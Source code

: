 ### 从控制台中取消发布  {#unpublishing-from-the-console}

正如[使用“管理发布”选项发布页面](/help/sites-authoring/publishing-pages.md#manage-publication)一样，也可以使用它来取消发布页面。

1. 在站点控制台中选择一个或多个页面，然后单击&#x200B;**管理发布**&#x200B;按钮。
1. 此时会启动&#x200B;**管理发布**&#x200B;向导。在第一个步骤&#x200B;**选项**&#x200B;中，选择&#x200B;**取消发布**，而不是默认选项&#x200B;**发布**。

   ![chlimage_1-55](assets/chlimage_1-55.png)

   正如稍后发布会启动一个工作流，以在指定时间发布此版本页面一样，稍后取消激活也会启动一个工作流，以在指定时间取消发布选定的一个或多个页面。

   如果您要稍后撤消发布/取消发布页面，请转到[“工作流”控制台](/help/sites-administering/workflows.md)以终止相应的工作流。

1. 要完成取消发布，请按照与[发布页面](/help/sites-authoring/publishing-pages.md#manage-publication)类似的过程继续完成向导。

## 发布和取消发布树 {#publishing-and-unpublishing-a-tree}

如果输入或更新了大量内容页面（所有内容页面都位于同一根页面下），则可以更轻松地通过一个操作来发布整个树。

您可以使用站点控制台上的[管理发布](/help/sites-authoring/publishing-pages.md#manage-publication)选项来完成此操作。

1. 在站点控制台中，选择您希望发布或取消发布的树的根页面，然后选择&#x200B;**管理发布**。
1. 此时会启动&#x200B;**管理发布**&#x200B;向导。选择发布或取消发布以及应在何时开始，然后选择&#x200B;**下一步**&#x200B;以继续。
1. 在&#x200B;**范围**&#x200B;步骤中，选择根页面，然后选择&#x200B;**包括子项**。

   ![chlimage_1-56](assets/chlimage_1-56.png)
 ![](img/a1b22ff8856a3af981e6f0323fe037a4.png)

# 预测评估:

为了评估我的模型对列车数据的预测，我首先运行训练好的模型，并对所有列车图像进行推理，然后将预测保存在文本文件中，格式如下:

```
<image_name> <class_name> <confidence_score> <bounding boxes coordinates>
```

════════════════

**Task requirements:** Only the lines from the one containing "1. 在站点控制台中，选择您" through the end of the listing should be copied, and they should be copied exactly.

**Answer box:**
1. 在站点控制台中，选择您希望发布或取消发布的树的根页面，然后选择&#x200B;**管理发布**。
1. 此时会启动&#x200B;**管理发布**&#x200B;向导。选择发布或取消发布以及应在何时开始，然后选择&#x200B;**下一步**&#x200B;以继续。
1. 在&#x200B;**范围**&#x200B;步骤中，选择根页面，然后选择&#x200B;**包括子项**。

   ![chlimage_1-56](assets/chlimage_1-56.png)
 ![](img/a1b22ff8856a3af981e6f0323fe037a4.png)

# 预测评估:

为了评估我的模型对列车数据的预测，我首先运行训练好的模型，并对所有列车图像进行推理，然后将预测保存在文本文件中，格式如下:

```
<image_name> <class_name> <confidence_score> <bounding boxes coordinates>
```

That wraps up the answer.